Here he also foretells a spiritual spring and a calm which, after the storm of the present life, the righteous will experience; whereas for sinners there will be a winter after the spring they have had...But this was not the only reason why he put before them the parable of the fig tree, to tell them of the interval before his coming: he wanted to show them that his word would assuredly come true. As sure as the coming of spring is the coming of the Son of man" (Hom. on St. Matthew, 77).

"This generation" (v. 34) refers first of all the people alive at the time of the destruction of Jerusalem. Because this event is a symbol of the end of the world the term applies to us as well. St. John Chrysostom explains:

...the Lord was speaking not only of the generation then living, but also of the generation of the believers; for he knows that a generation is distinguished not only by time but also by its mode of religious worship and practice: this is what the Psalmist means when he says that 'such is the generation of those who seek him' (Ps 24:6) (Hom. on St, Matthew, 77)

The tradition of our faith handed down in the authority and truth of the Holy Spirit is our security in dark times, preserving us from the turbulence and tragedy of chasing after false prophets, false seers and false signs.
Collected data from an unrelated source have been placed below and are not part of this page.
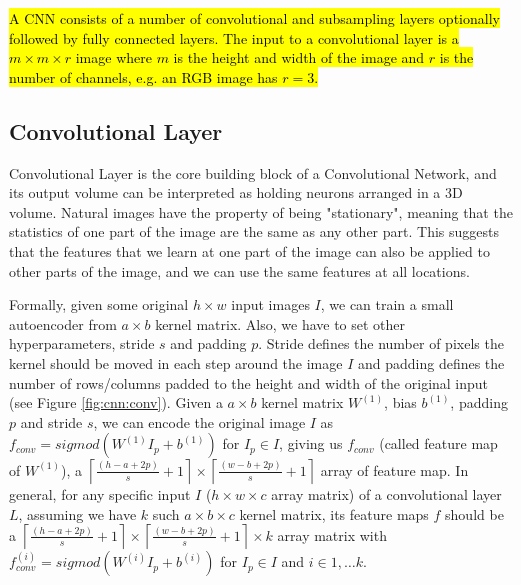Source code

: \hl{A CNN consists of a number of convolutional and subsampling layers optionally followed by fully connected layers. The input to a convolutional layer is a $m \times m \times r$ image where $m$ is the height and width of the image and $r$ is the number of channels, e.g. an RGB image has $r=3$.}
\subsection{Convolutional Layer}
Convolutional Layer is the core building block of a Convolutional Network, and its output volume can be interpreted as holding neurons arranged in a 3D volume.
Natural images have the property of being "stationary", meaning that the statistics of one part of the image are the same as any other part. This suggests that the features that we learn at one part of the image can also be applied to other parts of the image, and we can use the same features at all locations.

Formally, given some original $h\times w$ input images $I$, we can train a small autoencoder from $a \times b$ kernel matrix. Also, we have to set other hyperparameters, stride $s$ and padding $p$. Stride defines the number of pixels the kernel should be moved in each step around the image $I$ and padding defines the number of rows/columns padded to the height and width of the original input (see Figure \ref{fig:cnn:conv}). 
Given a $a \times b$ kernel matrix $W^{(1)}$, bias $b^{(1)}$, padding $p$ and stride $s$, we can encode the original image $I$ as $f_{conv}=sigmod(W^{(1)}I_p+b^{(1)})$ for $I_p \in I$, giving us $f_{conv}$ (called feature map of $W^{(1)}$), a  $\left\lceil\frac{(h-a+2p)}{s}+1\right\rceil\times\left\lceil\frac{(w-b+2p)}{s}+1\right\rceil$ array of feature map. In general, for any specific input $I$ ($h \times w \times c$ array matrix) of a convolutional layer $L$, assuming we have $k$ such $a \times b \times c$ kernel matrix, its feature maps $f$ should be a $\left\lceil\frac{(h-a+2p)}{s}+1\right\rceil\times\left\lceil\frac{(w-b+2p)}{s}+1\right\rceil \times k$ array matrix with $f_{conv}^{(i)}=sigmod(W^{(i)}I_p+b^{(i)})$ for $I_p \in I$ and $i \in 1,\dots k$.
The sign of the Eucharist, flowing from the Sacrifice of the Cross, the security of the grace of the Sacraments, and the certain teachings of the Scriptures guide our way in uncertain and dangerous times. If we follow Christ in the light cast upon our pathway by his Church, then we shall see him come with joy and anticipation, rather than fear.

"Immediately after the tribulation of those days the sun will be darkened, and the moon will not give its light, and the stars will fall from heaven, and the powers of the heavens will be shaken; then will appear the sign of the Son of man in heaven, and then all the tribes of the earth will mourn, and they will see the Son of man coming on the clouds of heaven with power and great glory; and he will send out his angels with a loud trumpet call, and they will gather his elect from the four winds, from one end of heaven to the other." (Matthew 24: 29-31)

The cross, according to St. John Chrysostom, is the great "sign of the Son of man". (v. 30)

"And I, when I am lifted up from the earth, will draw all men to myself." (John 12:32) The lifting up of Jesus on the cross signifies and announces his lifting up by his Ascension into heaven, and indeed begins it. Jesus Christ, the one priest of the new and eternal Covenant, "entered, not into a sanctuary made by human hands...but into heaven itself, now to appear in the presence of God on our behalf." (Heb 9:24) There Christ permanently exercises his priesthood, for he "always lives to make intercession" for "those who draw near to God through him." (Heb 7:25) As "high priest of the good things to come" he is the center and the principal actor of the liturgy that honors the Father in heaven. (Heb 9:11; cf. Rev 4:6-11) (CCC 662)

The Lord quotes the prophet Daniel who foretold his coming in glory.

Being seated at the Father's right hand signifies the inauguration of the Messiah's kingdom, the fulfillment of the prophet Daniel's vision concerning the Son of man: "To him was given dominion and glory and kingdom, that all peoples, nations, and languages should serve him; his dominion is an everlasting dominion, which shall not pass away, and his kingdom one that shall not be destroyed." (Dan 7:14) After this event the apostles became witnesses of the "kingdom [that] will have no end." (Nicene Creed) (CCC 664)

If we abide in faith, hope and love we will abide with peace in times of destruction and error. Let us go with fervor and adoration to the font of these graces in the Son of man, present in the Eucharist and the sacramental life. Let us hear him speak to us in the proclamation of his word and the teaching of his Church.